§ YOUR GOAL
The records below are to be restated word for word; their pictures are not.

§ INPUT
_____

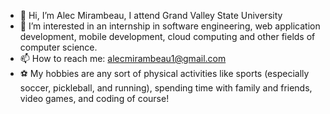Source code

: - 👋 Hi, I’m Alec Mirambeau, I attend Grand Valley State University
- 👀 I’m interested in an internship in software engineering, web application development, mobile development, cloud computing and other fields of computer science.
- 📫 How to reach me: alecmirambeau1@gmail.com
- ⚽️ My hobbies are any sort of physical activities like sports (especially soccer, pickleball, and running), spending time with family and friends, video games, and coding of course!

<!---
alec202/alec202 is a ✨ special ✨ repository because its `README.md` (this file) appears on your GitHub profile.
You can click the Preview link to take a look at your changes.
--->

_____

§ EXERCISE SOLUTION
Source code

: - 👋 Hi, I’m Alec Mirambeau, I attend Grand Valley State University
- 👀 I’m interested in an internship in software engineering, web application development, mobile development, cloud computing and other fields of computer science.
- 📫 How to reach me: alecmirambeau1@gmail.com
- ⚽️ My hobbies are any sort of physical activities like sports (especially soccer, pickleball, and running), spending time with family and friends, video games, and coding of course!

<!---
alec202/alec202 is a ✨ special ✨ repository because its `README.md` (this file) appears on your GitHub profile.
You can click the Preview link to take a look at your changes.
--->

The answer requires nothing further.